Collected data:

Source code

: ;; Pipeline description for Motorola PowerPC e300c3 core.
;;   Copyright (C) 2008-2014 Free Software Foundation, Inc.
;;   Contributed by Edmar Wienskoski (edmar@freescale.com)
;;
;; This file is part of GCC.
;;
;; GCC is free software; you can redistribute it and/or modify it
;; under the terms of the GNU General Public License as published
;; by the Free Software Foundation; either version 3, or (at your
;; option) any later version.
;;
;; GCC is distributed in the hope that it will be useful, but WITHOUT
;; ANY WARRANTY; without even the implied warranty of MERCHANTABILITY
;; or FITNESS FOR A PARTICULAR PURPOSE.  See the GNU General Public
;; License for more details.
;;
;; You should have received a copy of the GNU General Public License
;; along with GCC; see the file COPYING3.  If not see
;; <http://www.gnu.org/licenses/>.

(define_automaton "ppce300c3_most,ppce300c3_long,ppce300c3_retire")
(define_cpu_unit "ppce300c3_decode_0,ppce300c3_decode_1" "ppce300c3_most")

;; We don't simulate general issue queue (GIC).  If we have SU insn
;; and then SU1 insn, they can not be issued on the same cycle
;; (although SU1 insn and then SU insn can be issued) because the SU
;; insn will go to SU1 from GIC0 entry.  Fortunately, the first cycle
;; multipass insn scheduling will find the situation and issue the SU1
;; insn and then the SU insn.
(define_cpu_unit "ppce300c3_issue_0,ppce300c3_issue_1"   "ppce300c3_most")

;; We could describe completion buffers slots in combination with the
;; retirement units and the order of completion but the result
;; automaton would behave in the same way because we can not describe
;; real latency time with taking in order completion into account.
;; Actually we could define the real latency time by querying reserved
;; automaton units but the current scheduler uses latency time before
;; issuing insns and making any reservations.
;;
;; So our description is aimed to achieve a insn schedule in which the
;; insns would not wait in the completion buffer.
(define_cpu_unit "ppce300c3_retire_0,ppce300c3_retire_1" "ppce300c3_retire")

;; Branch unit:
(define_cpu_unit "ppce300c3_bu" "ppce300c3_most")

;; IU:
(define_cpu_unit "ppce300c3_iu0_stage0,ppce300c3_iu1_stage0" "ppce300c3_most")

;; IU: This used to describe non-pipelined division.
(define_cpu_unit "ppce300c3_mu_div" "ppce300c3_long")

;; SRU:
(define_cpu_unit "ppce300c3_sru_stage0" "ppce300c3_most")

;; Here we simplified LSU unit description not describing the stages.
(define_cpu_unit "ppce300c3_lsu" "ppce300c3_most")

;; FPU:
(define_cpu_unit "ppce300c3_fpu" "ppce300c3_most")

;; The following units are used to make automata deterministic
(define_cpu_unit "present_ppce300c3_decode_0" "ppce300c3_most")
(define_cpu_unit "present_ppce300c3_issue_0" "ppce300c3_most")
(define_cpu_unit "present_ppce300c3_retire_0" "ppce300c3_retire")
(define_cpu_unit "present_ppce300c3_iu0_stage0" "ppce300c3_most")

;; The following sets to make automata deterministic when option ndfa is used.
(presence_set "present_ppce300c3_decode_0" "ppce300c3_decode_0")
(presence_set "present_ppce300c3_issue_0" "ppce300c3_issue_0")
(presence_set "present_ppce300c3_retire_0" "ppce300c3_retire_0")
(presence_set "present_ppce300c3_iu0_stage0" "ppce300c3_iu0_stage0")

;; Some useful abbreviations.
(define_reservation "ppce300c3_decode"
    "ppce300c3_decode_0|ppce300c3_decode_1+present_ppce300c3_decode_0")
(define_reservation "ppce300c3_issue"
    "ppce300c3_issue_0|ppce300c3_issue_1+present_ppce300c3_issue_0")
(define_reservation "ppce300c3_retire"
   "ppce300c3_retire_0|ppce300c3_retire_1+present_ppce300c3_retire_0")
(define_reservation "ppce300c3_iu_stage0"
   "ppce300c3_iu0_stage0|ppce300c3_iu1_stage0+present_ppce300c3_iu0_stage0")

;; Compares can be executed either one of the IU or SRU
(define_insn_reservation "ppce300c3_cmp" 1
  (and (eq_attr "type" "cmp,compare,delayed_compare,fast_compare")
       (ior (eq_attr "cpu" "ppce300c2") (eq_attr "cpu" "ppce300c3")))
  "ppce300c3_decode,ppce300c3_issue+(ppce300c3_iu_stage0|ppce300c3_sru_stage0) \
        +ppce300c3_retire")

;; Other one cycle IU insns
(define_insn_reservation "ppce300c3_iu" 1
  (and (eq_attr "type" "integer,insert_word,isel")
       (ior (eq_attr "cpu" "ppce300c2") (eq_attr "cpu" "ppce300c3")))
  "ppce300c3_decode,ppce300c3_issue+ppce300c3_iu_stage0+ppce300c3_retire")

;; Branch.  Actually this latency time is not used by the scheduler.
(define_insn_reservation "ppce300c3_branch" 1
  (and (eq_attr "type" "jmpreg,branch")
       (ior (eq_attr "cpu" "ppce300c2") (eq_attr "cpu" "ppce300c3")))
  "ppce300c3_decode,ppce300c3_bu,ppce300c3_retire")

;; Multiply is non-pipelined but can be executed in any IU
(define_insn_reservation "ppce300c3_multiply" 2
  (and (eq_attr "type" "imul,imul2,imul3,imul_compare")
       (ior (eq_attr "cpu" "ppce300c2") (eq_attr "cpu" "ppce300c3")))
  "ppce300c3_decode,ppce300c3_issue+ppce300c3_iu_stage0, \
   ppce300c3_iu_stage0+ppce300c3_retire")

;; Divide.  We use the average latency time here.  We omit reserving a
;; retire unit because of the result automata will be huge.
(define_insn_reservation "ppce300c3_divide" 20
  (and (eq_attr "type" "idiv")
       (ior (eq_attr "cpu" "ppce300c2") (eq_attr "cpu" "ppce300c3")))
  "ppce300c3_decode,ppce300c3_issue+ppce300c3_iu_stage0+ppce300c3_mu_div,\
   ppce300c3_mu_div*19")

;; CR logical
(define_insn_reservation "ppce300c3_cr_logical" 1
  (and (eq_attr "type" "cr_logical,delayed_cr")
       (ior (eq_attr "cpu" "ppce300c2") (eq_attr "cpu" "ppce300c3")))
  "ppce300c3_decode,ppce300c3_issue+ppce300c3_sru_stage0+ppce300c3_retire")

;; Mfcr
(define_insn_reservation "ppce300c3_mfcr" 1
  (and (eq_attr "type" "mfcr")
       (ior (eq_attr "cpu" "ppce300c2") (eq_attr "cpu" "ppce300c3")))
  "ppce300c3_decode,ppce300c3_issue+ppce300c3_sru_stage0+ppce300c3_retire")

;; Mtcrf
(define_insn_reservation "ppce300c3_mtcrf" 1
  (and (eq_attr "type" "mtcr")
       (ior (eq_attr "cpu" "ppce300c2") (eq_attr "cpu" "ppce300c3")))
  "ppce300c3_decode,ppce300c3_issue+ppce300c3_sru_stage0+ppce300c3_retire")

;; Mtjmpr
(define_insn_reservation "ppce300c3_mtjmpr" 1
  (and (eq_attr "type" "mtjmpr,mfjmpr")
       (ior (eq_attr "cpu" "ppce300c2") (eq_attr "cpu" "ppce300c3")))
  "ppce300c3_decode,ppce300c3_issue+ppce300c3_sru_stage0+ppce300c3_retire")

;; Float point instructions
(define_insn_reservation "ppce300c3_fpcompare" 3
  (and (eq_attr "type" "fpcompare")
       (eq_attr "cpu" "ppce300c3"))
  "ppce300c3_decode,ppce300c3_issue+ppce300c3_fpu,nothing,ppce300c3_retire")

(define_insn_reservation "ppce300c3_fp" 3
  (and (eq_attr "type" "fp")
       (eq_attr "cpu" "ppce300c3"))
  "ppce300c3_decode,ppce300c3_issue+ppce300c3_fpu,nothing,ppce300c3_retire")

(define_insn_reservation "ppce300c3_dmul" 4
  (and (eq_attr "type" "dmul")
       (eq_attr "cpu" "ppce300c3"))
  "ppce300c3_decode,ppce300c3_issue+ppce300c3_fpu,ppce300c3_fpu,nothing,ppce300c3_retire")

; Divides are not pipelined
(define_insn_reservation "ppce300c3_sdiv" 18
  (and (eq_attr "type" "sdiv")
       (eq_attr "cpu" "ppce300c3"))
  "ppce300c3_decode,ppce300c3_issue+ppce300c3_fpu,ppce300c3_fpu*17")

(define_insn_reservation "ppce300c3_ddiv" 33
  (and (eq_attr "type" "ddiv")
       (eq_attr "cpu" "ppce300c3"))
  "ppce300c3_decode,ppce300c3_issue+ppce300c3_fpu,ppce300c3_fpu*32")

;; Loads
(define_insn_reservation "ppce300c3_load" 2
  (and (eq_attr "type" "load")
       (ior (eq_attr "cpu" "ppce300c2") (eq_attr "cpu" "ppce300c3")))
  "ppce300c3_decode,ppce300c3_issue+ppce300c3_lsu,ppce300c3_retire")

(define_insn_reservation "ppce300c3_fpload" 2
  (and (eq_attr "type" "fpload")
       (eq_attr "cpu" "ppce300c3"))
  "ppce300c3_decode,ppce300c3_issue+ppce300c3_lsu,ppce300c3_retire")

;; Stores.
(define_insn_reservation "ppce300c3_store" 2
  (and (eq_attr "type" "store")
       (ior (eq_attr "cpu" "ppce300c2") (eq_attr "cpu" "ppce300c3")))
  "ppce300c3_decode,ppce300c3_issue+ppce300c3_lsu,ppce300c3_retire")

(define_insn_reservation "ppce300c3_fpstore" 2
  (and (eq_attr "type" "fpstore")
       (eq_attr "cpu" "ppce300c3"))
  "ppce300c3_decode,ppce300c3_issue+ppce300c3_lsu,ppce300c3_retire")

> _THE TASK_
Of the lines above, output exactly those from the line bearing "or (at your" through the line bearing "the SU insn.", inclusive.

> _ANSWER AREA_
;; by the Free Software Foundation; either version 3, or (at your
;; option) any later version.
;;
;; GCC is distributed in the hope that it will be useful, but WITHOUT
;; ANY WARRANTY; without even the implied warranty of MERCHANTABILITY
;; or FITNESS FOR A PARTICULAR PURPOSE.  See the GNU General Public
;; License for more details.
;;
;; You should have received a copy of the GNU General Public License
;; along with GCC; see the file COPYING3.  If not see
;; <http://www.gnu.org/licenses/>.

(define_automaton "ppce300c3_most,ppce300c3_long,ppce300c3_retire")
(define_cpu_unit "ppce300c3_decode_0,ppce300c3_decode_1" "ppce300c3_most")

;; We don't simulate general issue queue (GIC).  If we have SU insn
;; and then SU1 insn, they can not be issued on the same cycle
;; (although SU1 insn and then SU insn can be issued) because the SU
;; insn will go to SU1 from GIC0 entry.  Fortunately, the first cycle
;; multipass insn scheduling will find the situation and issue the SU1
;; insn and then the SU insn.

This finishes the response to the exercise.